+++ RECORDS SHOWN +++
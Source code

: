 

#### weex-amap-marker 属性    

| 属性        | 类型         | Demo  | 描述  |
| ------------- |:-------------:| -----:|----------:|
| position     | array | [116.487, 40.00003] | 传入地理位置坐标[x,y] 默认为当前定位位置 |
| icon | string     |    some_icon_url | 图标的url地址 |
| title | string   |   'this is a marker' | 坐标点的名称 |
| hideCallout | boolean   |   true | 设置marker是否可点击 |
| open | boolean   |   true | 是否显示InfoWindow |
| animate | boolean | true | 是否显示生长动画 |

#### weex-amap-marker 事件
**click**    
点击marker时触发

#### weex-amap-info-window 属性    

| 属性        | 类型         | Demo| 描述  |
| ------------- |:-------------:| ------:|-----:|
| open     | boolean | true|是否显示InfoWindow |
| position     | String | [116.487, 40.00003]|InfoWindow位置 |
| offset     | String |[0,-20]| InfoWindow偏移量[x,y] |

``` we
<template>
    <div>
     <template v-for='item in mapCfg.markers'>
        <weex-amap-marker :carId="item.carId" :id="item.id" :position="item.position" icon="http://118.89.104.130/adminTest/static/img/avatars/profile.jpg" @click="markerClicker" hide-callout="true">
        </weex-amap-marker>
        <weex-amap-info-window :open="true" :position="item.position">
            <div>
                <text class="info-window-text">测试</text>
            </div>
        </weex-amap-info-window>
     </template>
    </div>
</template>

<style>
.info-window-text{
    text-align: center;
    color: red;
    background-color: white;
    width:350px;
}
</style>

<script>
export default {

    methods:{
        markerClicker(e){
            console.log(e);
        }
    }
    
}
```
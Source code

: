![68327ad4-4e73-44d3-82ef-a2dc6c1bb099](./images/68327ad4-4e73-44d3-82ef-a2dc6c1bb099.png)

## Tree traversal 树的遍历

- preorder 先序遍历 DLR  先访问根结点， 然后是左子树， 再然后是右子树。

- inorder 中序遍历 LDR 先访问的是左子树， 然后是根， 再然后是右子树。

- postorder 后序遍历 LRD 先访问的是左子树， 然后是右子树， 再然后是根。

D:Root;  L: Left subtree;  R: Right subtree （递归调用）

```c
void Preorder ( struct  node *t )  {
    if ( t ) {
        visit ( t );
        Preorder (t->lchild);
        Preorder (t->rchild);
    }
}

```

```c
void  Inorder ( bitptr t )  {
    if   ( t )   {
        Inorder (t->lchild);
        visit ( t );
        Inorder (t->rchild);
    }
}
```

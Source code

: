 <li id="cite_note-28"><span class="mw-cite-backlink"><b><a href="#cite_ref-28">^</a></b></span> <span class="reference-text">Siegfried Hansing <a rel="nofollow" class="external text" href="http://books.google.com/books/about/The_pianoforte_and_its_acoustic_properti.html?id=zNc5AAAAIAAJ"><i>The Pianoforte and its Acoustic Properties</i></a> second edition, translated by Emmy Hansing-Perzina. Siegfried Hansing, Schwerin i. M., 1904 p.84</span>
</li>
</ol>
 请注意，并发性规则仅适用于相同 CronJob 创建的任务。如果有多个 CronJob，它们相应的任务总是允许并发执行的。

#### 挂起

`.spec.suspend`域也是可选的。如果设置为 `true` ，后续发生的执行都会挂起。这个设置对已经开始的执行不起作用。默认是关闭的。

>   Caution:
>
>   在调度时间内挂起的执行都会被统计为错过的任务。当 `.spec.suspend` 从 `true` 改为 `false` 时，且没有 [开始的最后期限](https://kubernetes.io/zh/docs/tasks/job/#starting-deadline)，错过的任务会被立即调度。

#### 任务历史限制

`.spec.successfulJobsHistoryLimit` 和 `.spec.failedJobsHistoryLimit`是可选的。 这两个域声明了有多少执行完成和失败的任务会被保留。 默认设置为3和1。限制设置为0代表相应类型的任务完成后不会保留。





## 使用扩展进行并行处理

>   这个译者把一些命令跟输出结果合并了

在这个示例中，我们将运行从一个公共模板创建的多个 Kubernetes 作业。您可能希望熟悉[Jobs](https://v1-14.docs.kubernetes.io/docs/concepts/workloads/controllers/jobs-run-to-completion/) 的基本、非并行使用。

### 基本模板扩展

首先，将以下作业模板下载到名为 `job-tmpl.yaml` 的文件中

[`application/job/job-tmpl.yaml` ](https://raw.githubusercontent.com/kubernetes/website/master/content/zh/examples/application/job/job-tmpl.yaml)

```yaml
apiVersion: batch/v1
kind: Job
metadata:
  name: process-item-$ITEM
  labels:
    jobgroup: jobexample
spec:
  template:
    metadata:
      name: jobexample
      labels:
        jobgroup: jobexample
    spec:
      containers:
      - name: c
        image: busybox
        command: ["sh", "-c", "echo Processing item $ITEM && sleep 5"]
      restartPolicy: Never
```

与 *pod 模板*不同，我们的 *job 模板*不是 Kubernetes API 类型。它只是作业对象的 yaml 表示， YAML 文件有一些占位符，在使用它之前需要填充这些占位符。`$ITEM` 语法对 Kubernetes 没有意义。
+++
_TASK DESCRIPTION_
Search the entries for the word "class" and copy every line that holds it.

_WRITTEN ANSWER_
                <text class="info-window-text">测试</text>
: <li id="cite_note-28"><span class="mw-cite-backlink"><b><a href="#cite_ref-28">^</a></b></span> <span class="reference-text">Siegfried Hansing <a rel="nofollow" class="external text" href="http://books.google.com/books/about/The_pianoforte_and_its_acoustic_properti.html?id=zNc5AAAAIAAJ"><i>The Pianoforte and its Acoustic Properties</i></a> second edition, translated by Emmy Hansing-Perzina. Siegfried Hansing, Schwerin i. M., 1904 p.84</span>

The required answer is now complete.